**What the task asks:** Please copy every line of the data in which the string "addBook" appears.

• • • •

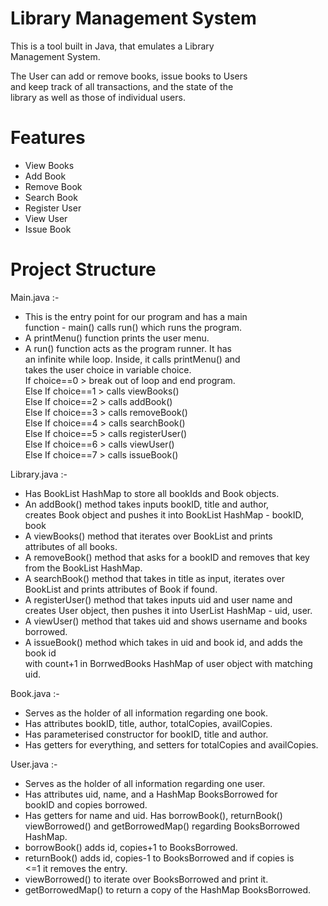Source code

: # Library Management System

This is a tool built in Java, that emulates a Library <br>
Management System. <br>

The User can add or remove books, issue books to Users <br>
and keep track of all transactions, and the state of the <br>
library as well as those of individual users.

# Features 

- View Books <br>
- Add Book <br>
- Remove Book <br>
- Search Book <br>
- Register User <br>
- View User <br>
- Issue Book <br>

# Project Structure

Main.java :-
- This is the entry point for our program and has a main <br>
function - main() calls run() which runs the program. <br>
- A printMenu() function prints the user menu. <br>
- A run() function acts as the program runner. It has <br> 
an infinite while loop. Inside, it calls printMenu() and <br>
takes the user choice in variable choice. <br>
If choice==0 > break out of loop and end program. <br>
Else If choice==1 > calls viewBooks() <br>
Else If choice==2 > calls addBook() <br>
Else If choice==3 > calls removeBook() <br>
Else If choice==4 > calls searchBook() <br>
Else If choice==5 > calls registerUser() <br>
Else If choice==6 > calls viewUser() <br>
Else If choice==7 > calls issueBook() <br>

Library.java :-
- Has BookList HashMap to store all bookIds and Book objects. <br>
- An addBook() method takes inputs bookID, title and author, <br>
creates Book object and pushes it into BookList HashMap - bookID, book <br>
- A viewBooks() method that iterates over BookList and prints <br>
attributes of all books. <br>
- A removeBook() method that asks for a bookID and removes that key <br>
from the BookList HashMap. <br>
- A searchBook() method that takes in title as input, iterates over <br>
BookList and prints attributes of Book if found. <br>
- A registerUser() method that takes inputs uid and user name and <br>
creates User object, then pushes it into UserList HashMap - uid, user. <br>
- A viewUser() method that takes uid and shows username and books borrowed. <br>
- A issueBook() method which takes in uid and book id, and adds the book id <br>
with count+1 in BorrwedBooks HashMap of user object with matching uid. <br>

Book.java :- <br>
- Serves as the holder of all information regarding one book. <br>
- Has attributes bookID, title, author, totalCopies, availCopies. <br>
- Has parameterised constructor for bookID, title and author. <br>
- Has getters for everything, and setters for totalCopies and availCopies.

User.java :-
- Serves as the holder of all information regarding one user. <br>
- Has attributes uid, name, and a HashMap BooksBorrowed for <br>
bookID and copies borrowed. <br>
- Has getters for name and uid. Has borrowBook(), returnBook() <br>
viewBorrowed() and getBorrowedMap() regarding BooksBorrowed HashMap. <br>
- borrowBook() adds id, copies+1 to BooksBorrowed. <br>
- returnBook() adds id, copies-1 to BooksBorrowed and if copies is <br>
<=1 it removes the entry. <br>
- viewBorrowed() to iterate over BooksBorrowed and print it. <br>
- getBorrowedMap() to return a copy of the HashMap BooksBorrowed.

• • • •

**Task output:**
Else If choice==2 > calls addBook() <br>
- An addBook() method takes inputs bookID, title and author, <br>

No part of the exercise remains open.